» **MATERIALS PROVIDED**:
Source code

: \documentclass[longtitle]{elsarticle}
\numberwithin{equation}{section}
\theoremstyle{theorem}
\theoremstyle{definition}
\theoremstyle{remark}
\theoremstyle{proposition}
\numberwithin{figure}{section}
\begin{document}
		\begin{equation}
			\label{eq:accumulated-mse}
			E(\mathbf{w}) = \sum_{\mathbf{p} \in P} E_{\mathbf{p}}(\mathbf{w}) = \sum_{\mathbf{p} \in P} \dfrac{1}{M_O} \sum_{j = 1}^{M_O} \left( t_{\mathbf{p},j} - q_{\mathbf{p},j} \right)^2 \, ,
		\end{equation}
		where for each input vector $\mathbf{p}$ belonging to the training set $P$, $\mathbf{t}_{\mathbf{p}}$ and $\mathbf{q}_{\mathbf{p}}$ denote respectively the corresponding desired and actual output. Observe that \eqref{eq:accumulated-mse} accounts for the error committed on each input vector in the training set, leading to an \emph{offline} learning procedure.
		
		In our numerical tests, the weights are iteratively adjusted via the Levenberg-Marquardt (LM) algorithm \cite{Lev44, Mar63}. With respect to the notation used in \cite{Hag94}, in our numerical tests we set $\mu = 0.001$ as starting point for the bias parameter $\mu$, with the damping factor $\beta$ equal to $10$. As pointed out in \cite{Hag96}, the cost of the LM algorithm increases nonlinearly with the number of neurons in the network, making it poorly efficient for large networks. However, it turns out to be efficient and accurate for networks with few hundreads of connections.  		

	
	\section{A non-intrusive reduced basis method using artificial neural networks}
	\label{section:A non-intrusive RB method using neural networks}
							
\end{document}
...
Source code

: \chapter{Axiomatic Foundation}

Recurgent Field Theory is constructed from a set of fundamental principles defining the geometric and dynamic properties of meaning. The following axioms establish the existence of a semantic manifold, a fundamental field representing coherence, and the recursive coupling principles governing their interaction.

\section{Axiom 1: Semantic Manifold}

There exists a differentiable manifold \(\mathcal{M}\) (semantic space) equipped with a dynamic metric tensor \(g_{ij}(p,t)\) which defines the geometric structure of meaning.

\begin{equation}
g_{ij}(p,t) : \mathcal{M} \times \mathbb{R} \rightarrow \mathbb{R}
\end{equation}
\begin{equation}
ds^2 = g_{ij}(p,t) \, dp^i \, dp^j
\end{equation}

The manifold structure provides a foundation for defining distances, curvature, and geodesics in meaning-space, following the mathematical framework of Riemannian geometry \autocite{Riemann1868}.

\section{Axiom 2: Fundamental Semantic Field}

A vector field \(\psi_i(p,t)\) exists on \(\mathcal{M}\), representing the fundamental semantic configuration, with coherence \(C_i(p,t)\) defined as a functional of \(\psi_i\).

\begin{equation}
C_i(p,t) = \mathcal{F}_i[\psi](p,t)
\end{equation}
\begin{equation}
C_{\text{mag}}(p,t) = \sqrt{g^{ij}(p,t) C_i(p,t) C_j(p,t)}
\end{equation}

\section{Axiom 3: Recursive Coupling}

» **TASK OBJECTIVE**: Return each line of the material in which the string "using" can be found.

» **ANSWER TO THIS PROBLEM**:
	\section{A non-intrusive reduced basis method using artificial neural networks}
	\label{section:A non-intrusive RB method using neural networks}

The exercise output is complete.